The second and fourth equations give \(A=b^2\) and so \(b^2+2b+2=0\). But \(b^2+2b+2=(b+1)^2+1\) is always positive and never zero. So there's no value of \(b\) that works, so \(x=1\) can never be a repeated root.

(iii) If \(x=1\) and there's is a repeated root, then the repeated root cannot be \(x=1\) by part (ii), so the cubic must factorise as \((x-B)^2(x-1)\) for some real number \(B\) (thinking carefully about the leading coefficient of \(x^3\)). If we multiply that out and compare coefficients with the cubic that we've got, we find that \[1=1\quad\text{and}\quad 2b=-2B-1 \quad\text{and}\quad -a^2=B^2+2B \quad\text{and}\quad -b^2=-B^2. \]

The last equation gives \(B=\pm b\), and if we then plug this into the second equation, we get either \(2b=-2b-1\) or \(2b=2b-1\). The second option doesn't have any solutions for \(b\), but the first option has solution \(b=-\frac{1}{4}\), which is the number we're looking for.
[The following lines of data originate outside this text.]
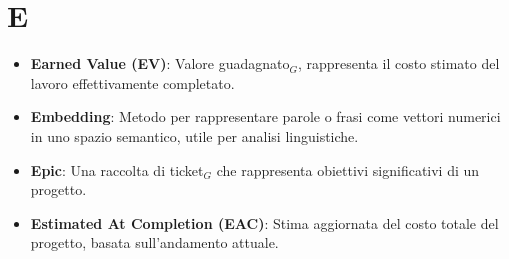 \section{E}
\begin{itemize}
    \item \textbf{Earned Value (EV)}: Valore guadagnato$_G$, rappresenta il costo stimato del lavoro effettivamente completato.
    \item \textbf{Embedding}: Metodo per rappresentare parole o frasi come vettori numerici in uno spazio semantico, utile per analisi linguistiche.
    \item \textbf{Epic}: Una raccolta di ticket$_G$ che rappresenta obiettivi significativi di un progetto.
    \item \textbf{Estimated At Completion (EAC)}: Stima aggiornata del costo totale del progetto, basata sull'andamento attuale.
\end{itemize}
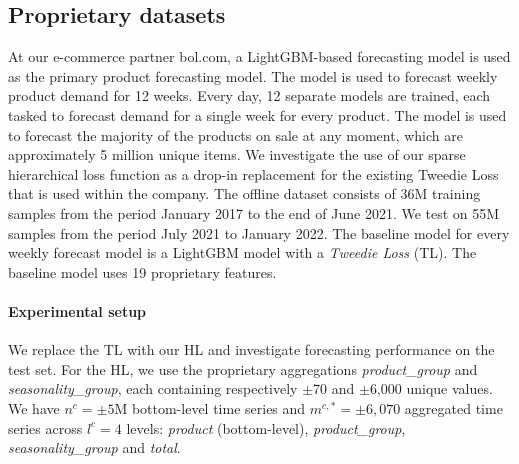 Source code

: \documentclass[preprint, 3p, times, twocolumn]{elsarticle}
\begin{document}
  \subsection{Proprietary datasets} \label{subsec:proprietarydatasets}
  At our e-commerce partner bol.com, a LightGBM-based forecasting model is used as the primary product forecasting model. The model is used to forecast weekly product demand for 12 weeks. Every day, 12 separate models are trained, each tasked to forecast demand for a single week for every product. The model is used to forecast the majority of the products on sale at any moment, which are approximately 5 million unique items. We investigate the use of our sparse hierarchical loss function as a drop-in replacement for the existing Tweedie Loss that is used within the company. The offline dataset consists of 36M training samples from the period January 2017 to the end of June 2021. We test on 55M samples from the period July 2021 to January 2022. The baseline model for every weekly forecast model is a LightGBM model with a \textit{Tweedie Loss} (TL). The baseline model uses 19 proprietary features. 
  
  \paragraph{Experimental setup} We replace the TL with our HL and investigate forecasting performance on the test set. For the HL, we use the proprietary aggregations \textit{product\_group} and \textit{seasonality\_group}, each containing respectively $\pm$70 and $\pm$6,000 unique values. We have \(n^c = \pm5\)M bottom-level time series and \(m^{c,*} = \pm6,070\) aggregated time series across \(l^c = 4\) levels: \textit{product} (bottom-level), \textit{product\_group}, \textit{seasonality\_group} and \textit{total}.
\end{document}
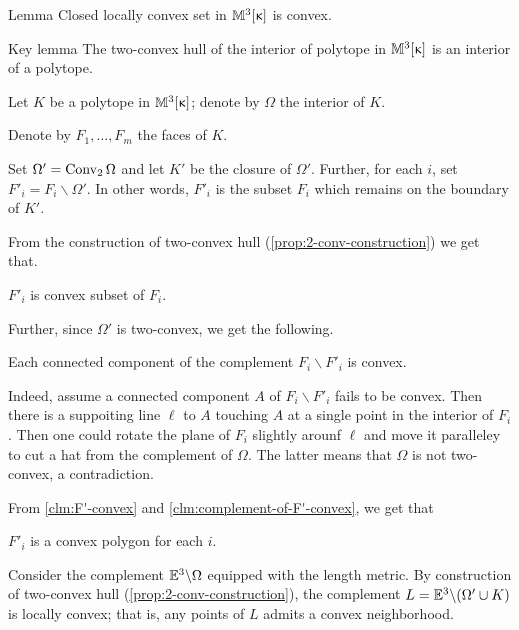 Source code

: \begin{thm}{Lemma}
Closed locally convex set in $\mathbb{M}_{{}}^{3}[{\upkappa}]$ is convex. 
\end{thm}




\begin{thm}{Key lemma}
The two-convex hull of the interior of polytope in $\mathbb{M}_{{}}^{3}[{\upkappa}]$
is an interior of a polytope.
\end{thm}

Let $K$ be a polytope in $\mathbb{M}_{{}}^{3}[{\upkappa}]$;
denote by $\Omega$ the interior of $K$.

Denote by $F_1,\dots,F_m$ the faces of $K$.

Set $\Omega'=\mathop{\rm Conv}\nolimits_2\Omega$ and let $K'$ be the closure of $\Omega'$.
Further, 
for each $i$, 
set $F'_i=F_i\backslash \Omega'$.
In other words, 
$F'_i$ is the subset $F_i$ 
which remains on the boundary of $K'$.

From the construction of two-convex hull (\ref{prop:2-conv-construction})
we get that.

\begin{clm}{}\label{clm:F'-convex}
$F'_i$ is convex subset of $F_i$.
\end{clm}

Further, since $\Omega'$ is two-convex,
we get the following.

\begin{clm}{}\label{clm:complement-of-F'-convex}
Each connected component of the complement $F_i\backslash F'_i$ is convex.
\end{clm}

Indeed, assume a connected component $A$ of $F_i\backslash F'_i$ fails to be convex.
Then there is a suppoiting line $\ell$ to $A$ touching $A$ at a single point in the interior of $F_i$.
Then one could rotate the plane of $F_i$ slightly arounf $\ell$ and move it paralleley to cut a hat from the complement of $\Omega$.
The latter means that $\Omega$ is not two-convex, 
a contradiction.
\claimqeds

From \ref{clm:F'-convex} and \ref{clm:complement-of-F'-convex}, we get that 

\begin{clm}{}$F'_i$ is a convex polygon for each $i$.
\end{clm}

Consider the complement 
$\mathbb{E}^3\backslash \Omega$ 
equipped with the length metric.
By construction of two-convex hull (\ref{prop:2-conv-construction}), 
the complement $L=\EE^3\backslash (\Omega'\cup K)$
is locally convex;
that is, any points of $L$ admits a convex neighborhood.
For this value of \(b\), the cubic is \(\left(x+\frac{1}{4}\right)^2\left(x-1\right)\). Near to \(x=-\frac{1}{4}\), the term \(x-1\) is negative, so the cubic is negative on either side of that repeated root. It has a maximum at its repeated root.

Reflection

- Here are a couple of tricks for the quadratic \(x^2+ax+b=0\) in the case that there are two real roots; that is if \(a^2> 4b\). You can always work these out with the quadratic formula or by thinking about the factorisation \((x-\alpha)(x-\beta)\), but I've found it helpful to have these memorised.
- If \(b<0\) then one of the roots is positive and one is negative.
- If \(b>0\) then either both of the roots are positive, or both of the roots are negative.
- If \(a>0\) then the mean of the roots is negative. If \(a<0\) then the mean of the roots is positive.

- Completing the square is important, because it reduces the number of times the variable appears from two to one. That's great if we're trying to solve (it leads to the quadratic formula), and it's also useful if we're trying to work out inequalities for the variable, like in the first part of the long question above which has a quadratic for \(b\).
- Several of the questions on this worksheet involve a quadratic with a parameter in (like the parameter \(a\) in the first MAT question above). As we work through the question we start with a quadratic in \(x\) and then later consider a quadratic in \(a\). It was important for us to be able to recognise this quadratic in a different variable, and to be able to think about what the roots of this quadratic mean (without mixing that up with the roots of the original quadratic).